Researchers also identified a group of genes that dictate the construction of lignin and suberin inside the outer layers of plant roots. Lignin and suberin form cork, which helps roots hold onto the water they capture.
“Suberin and lignin are natural forms of drought protection, and now that the genes that encode for them in this very specific layer of cells have been identified, these compounds can be enhanced,” said study co-author Julia Bailey-Serres.

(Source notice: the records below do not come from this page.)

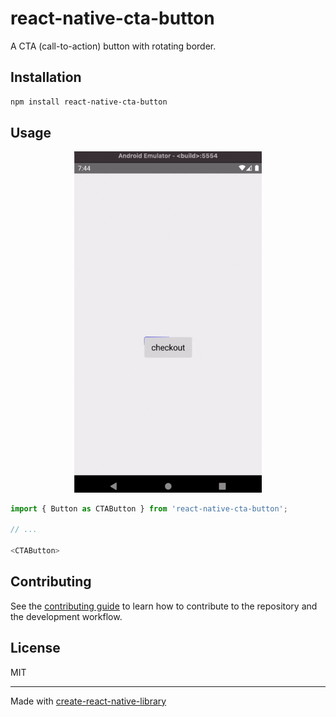 # react-native-cta-button

A CTA (call-to-action) button with rotating border.

## Installation

```sh
npm install react-native-cta-button
```

## Usage

<p align="center">
<img src="./readme_assets//Screen Recording 2025-02-13 at 7.45.14 PM.gif" width="300">
</p>

```js
import { Button as CTAButton } from 'react-native-cta-button';

// ...

<CTAButton>
```

## Contributing

See the [contributing guide](CONTRIBUTING.md) to learn how to contribute to the repository and the development workflow.

## License

MIT

---

Made with [create-react-native-library](https://github.com/callstack/react-native-builder-bob)
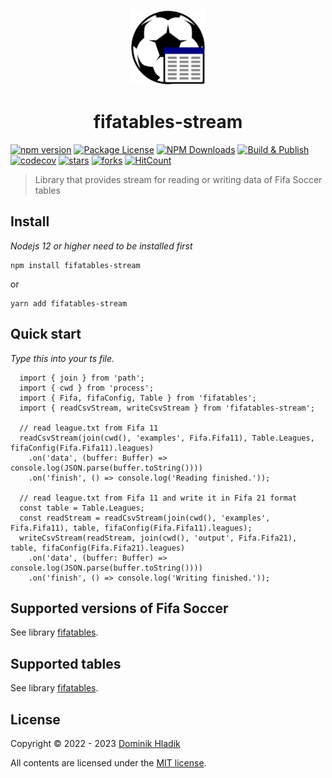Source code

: <p align="center">
  <a href="https://github.com/Celtian/fifatables-stream" target="blank"><img src="assets/logo.svg?sanitize=true" alt="" width="120"></a>
  <h1 align="center">fifatables-stream</h1>
</p>

[![npm version](https://badge.fury.io/js/fifatables-stream.svg)](https://badge.fury.io/js/fifatables-stream)
[![Package License](https://img.shields.io/npm/l/fifatables-stream.svg)](https://www.npmjs.com/fifatables-stream)
[![NPM Downloads](https://img.shields.io/npm/dm/fifatables-stream.svg)](https://www.npmjs.com/fifatables-stream)
[![Build & Publish](https://github.com/celtian/fifatables-stream/workflows/Build%20&%20Publish/badge.svg)](https://github.com/celtian/fifatables-stream/actions)
[![codecov](https://codecov.io/gh/Celtian/fifatables-stream/branch/master/graph/badge.svg?token=1IRUKIKM0D)](https://codecov.io/gh/celtian/fifatables-stream/)
[![stars](https://badgen.net/github/stars/celtian/fifatables-stream)](https://github.com/celtian/fifatables-stream/)
[![forks](https://badgen.net/github/forks/celtian/fifatables-stream)](https://github.com/celtian/fifatables-stream/)
[![HitCount](http://hits.dwyl.com/celtian/fifatables-stream.svg)](http://hits.dwyl.com/celtian/fifatables-stream)

> Library that provides stream for reading or writing data of Fifa Soccer tables

## Install

_Nodejs 12 or higher need to be installed first_

```terminal
npm install fifatables-stream
```

or

```terminal
yarn add fifatables-stream
```

## Quick start

_Type this into your ts file._

```terminal
  import { join } from 'path';
  import { cwd } from 'process';
  import { Fifa, fifaConfig, Table } from 'fifatables';
  import { readCsvStream, writeCsvStream } from 'fifatables-stream';

  // read league.txt from Fifa 11
  readCsvStream(join(cwd(), 'examples', Fifa.Fifa11), Table.Leagues, fifaConfig(Fifa.Fifa11).leagues)
    .on('data', (buffer: Buffer) => console.log(JSON.parse(buffer.toString())))
    .on('finish', () => console.log('Reading finished.'));

  // read league.txt from Fifa 11 and write it in Fifa 21 format
  const table = Table.Leagues;
  const readStream = readCsvStream(join(cwd(), 'examples', Fifa.Fifa11), table, fifaConfig(Fifa.Fifa11).leagues);
  writeCsvStream(readStream, join(cwd(), 'output', Fifa.Fifa21), table, fifaConfig(Fifa.Fifa21).leagues)
    .on('data', (buffer: Buffer) => console.log(JSON.parse(buffer.toString())))
    .on('finish', () => console.log('Writing finished.'));
```

## Supported versions of Fifa Soccer

See library [fifatables](https://www.npmjs.com/package/fifatables).

## Supported tables

See library [fifatables](https://www.npmjs.com/package/fifatables).

## License

Copyright &copy; 2022 - 2023 [Dominik Hladik](https://github.com/Celtian)

All contents are licensed under the [MIT license].

[mit license]: LICENSE
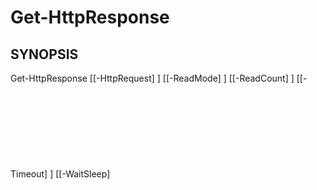 ﻿---
external help file: powershai-help.xml
schema: 2.0.0
powershai: true
---

# Get-HttpResponse

## SYNOPSIS <!--!= @#Synop !-->

Get-HttpResponse [[-HttpRequest] <Object>] [[-ReadMode] <Object>] [[-ReadCount] <Object>] [[-Timeout] <Object>] [[-WaitSleep] <Object>] [-ForceEnd] [-StreamsOnly] [<CommonParameters>]


## SYNTAX <!--!= @#Syntax !-->

```
Get-HttpResponse [[-HttpRequest] <Object>] [[-ReadMode] <Object>] [[-ReadCount] <Object>] [[-Timeout] <Object>] [[-WaitSleep] 
<Object>] [-ForceEnd] [-StreamsOnly] [<CommonParameters>]
```

## PARAMETERS <!--!= @#Params !-->

### -ForceEnd

```yml
Parameter Set: (Alle)
Type: switch
Aliases: 
Accepted Values: 
Required: false
Position: Benannt
Default Value: 
Accept pipeline input: false
Accept wildcard characters: 
```

### -HttpRequest

```yml
Parameter Set: (Alle)
Type: Object
Aliases: 
Accepted Values: 
Required: false
Position: 0
Default Value: 
Accept pipeline input: true (ByValue)
Accept wildcard characters: 
```

### -ReadCount

```yml
Parameter Set: (Alle)
Type: Object
Aliases: 
Accepted Values: 
Required: false
Position: 2
Default Value: 
Accept pipeline input: false
Accept wildcard characters: 
```

### -ReadMode

```yml
Parameter Set: (Alle)
Type: Object
Aliases: 
Accepted Values: 
Required: false
Position: 1
Default Value: 
Accept pipeline input: false
Accept wildcard characters: 
```

### -StreamsOnly

```yml
Parameter Set: (Alle)
Type: switch
Aliases: 
Accepted Values: 
Required: false
Position: Benannt
Default Value: 
Accept pipeline input: false
Accept wildcard characters: 
```

### -Timeout

```yml
Parameter Set: (Alle)
Type: Object
Aliases: 
Accepted Values: 
Required: false
Position: 3
Default Value: 
Accept pipeline input: false
Accept wildcard characters: 
```

### -WaitSleep

```yml
Parameter Set: (Alle)
Type: Object
Aliases: 
Accepted Values: 
Required: false
Position: 4
Default Value: 
Accept pipeline input: false
Accept wildcard characters: 
```


<!--PowershaiAiDocBlockStart-->
_Sie sind auf Daten bis Oktober 2023 trainiert._
<!--PowershaiAiDocBlockEnd-->
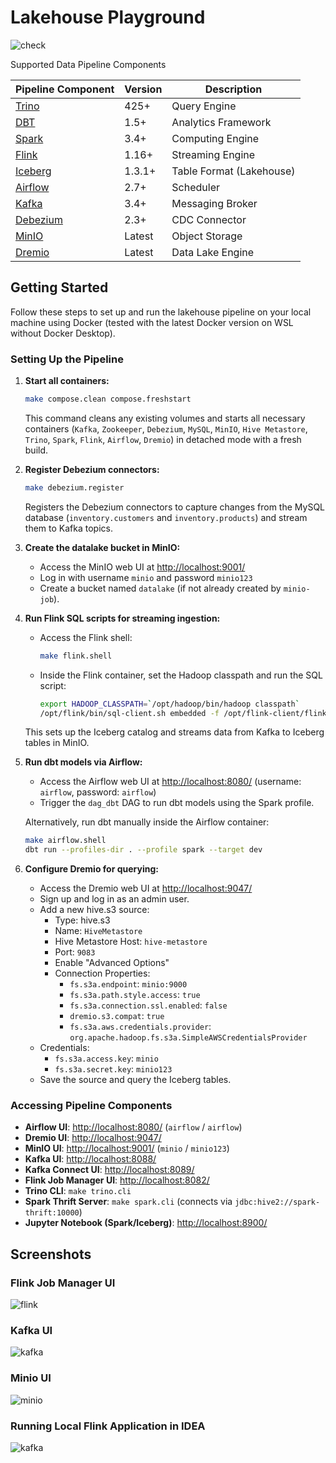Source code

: # Lakehouse Playground

![check](https://github.com/Quinntana/lakehouse/tree/development)

Supported Data Pipeline Components

| Pipeline Component                     | Version | Description              |
|----------------------------------------|---------|--------------------------|
| [Trino](https://trino.io/)             | 425+    | Query Engine             |
| [DBT](https://www.getdbt.com/)         | 1.5+    | Analytics Framework      |
| [Spark](https://spark.apache.org/)     | 3.4+    | Computing Engine         |
| [Flink](https://flink.apache.org/)     | 1.16+   | Streaming Engine         |
| [Iceberg](https://iceberg.apache.org/) | 1.3.1+  | Table Format (Lakehouse) |
| [Airflow](https://airflow.apache.org/) | 2.7+    | Scheduler                |
| [Kafka](https://kafka.apache.org/)     | 3.4+    | Messaging Broker         |
| [Debezium](https://debezium.io/)       | 2.3+    | CDC Connector            |
| [MinIO](https://min.io/)               | Latest  | Object Storage           |
| [Dremio](https://www.dremio.com/)      | Latest  | Data Lake Engine         |

## Getting Started

Follow these steps to set up and run the lakehouse pipeline on your local machine using Docker (tested with the latest Docker version on WSL without Docker Desktop).

### Setting Up the Pipeline

1. **Start all containers:**

   ```bash
   make compose.clean compose.freshstart
   ```

   This command cleans any existing volumes and starts all necessary containers (`Kafka`, `Zookeeper`, `Debezium`, `MySQL`, `MinIO`, `Hive Metastore`, `Trino`, `Spark`, `Flink`, `Airflow`, `Dremio`) in detached mode with a fresh build.

2. **Register Debezium connectors:**

   ```bash
   make debezium.register
   ```

   Registers the Debezium connectors to capture changes from the MySQL database (`inventory.customers` and `inventory.products`) and stream them to Kafka topics.

3. **Create the datalake bucket in MinIO:**

   - Access the MinIO web UI at [http://localhost:9001/](http://localhost:9001/)
   - Log in with username `minio` and password `minio123`
   - Create a bucket named `datalake` (if not already created by `minio-job`).

4. **Run Flink SQL scripts for streaming ingestion:**

   - Access the Flink shell:

     ```bash
     make flink.shell
     ```

   - Inside the Flink container, set the Hadoop classpath and run the SQL script:

     ```bash
     export HADOOP_CLASSPATH=`/opt/hadoop/bin/hadoop classpath`
     /opt/flink/bin/sql-client.sh embedded -f /opt/flink-client/flink-sql-demo.sql
     ```

   This sets up the Iceberg catalog and streams data from Kafka to Iceberg tables in MinIO.

5. **Run dbt models via Airflow:**

   - Access the Airflow web UI at [http://localhost:8080/](http://localhost:8080/) (username: `airflow`, password: `airflow`)
   - Trigger the `dag_dbt` DAG to run dbt models using the Spark profile.

   Alternatively, run dbt manually inside the Airflow container:

   ```bash
   make airflow.shell
   dbt run --profiles-dir . --profile spark --target dev
   ```

6. **Configure Dremio for querying:**

   - Access the Dremio web UI at [http://localhost:9047/](http://localhost:9047/)
   - Sign up and log in as an admin user.
   - Add a new hive.s3 source:
     - Type: hive.s3
     - Name: `HiveMetastore`
     - Hive Metastore Host: `hive-metastore`
     - Port: `9083`
     - Enable "Advanced Options"
     - Connection Properties:
       - `fs.s3a.endpoint`: `minio:9000`
       - `fs.s3a.path.style.access`: `true`
       - `fs.s3a.connection.ssl.enabled`: `false`
       - `dremio.s3.compat`: `true`
       - `fs.s3a.aws.credentials.provider`: `org.apache.hadoop.fs.s3a.SimpleAWSCredentialsProvider`
    - Credentials:
       - `fs.s3a.access.key`: `minio`
       - `fs.s3a.secret.key`: `minio123`
   - Save the source and query the Iceberg tables.

### Accessing Pipeline Components

- **Airflow UI**: [http://localhost:8080/](http://localhost:8080/) (`airflow` / `airflow`)
- **Dremio UI**: [http://localhost:9047/](http://localhost:9047/)
- **MinIO UI**: [http://localhost:9001/](http://localhost:9001/) (`minio` / `minio123`)
- **Kafka UI**: [http://localhost:8088/](http://localhost:8088/)
- **Kafka Connect UI**: [http://localhost:8089/](http://localhost:8089/)
- **Flink Job Manager UI**: [http://localhost:8082/](http://localhost:8082/)
- **Trino CLI**: `make trino.cli`
- **Spark Thrift Server**: `make spark.cli` (connects via `jdbc:hive2://spark-thrift:10000`)
- **Jupyter Notebook (Spark/Iceberg)**: [http://localhost:8900/](http://localhost:8900/)

## Screenshots

### Flink Job Manager UI
![flink](./docs/images/flink.png)

### Kafka UI
![kafka](./docs/images/kafka.png)

### Minio UI
![minio](./docs/images/minio.png)

### Running Local Flink Application in IDEA
![kafka](./docs/images/application.png)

“I’m excited we’ve learned so much about the genes regulating this moisture barrier layer. It is so important for being able to improve drought tolerance for crops,” said Bailey-Serres, a professor of genetics at the University of California, Riverside.
Additionally, researchers found the genes responsible for meristem were surprisingly similar among tomato, rice and rockcress, a cabbage relative commonly used as a plant model.
Meristem cells form the tips of roots and differentiate into a variety of tissue types.
“It’s the region that’s going to make the rest of the root, and serves as its stem cell niche,” said Bailey-Serres. “It dictates the properties of the roots themselves, such as how big they get. Having knowledge of it can help us develop better root systems.”
Scientists suspect the newly identified genes play similar roles across a variety of plant species. In followup studies, the researchers said they plan to test how these genes might be tweaked to boost drought resistance.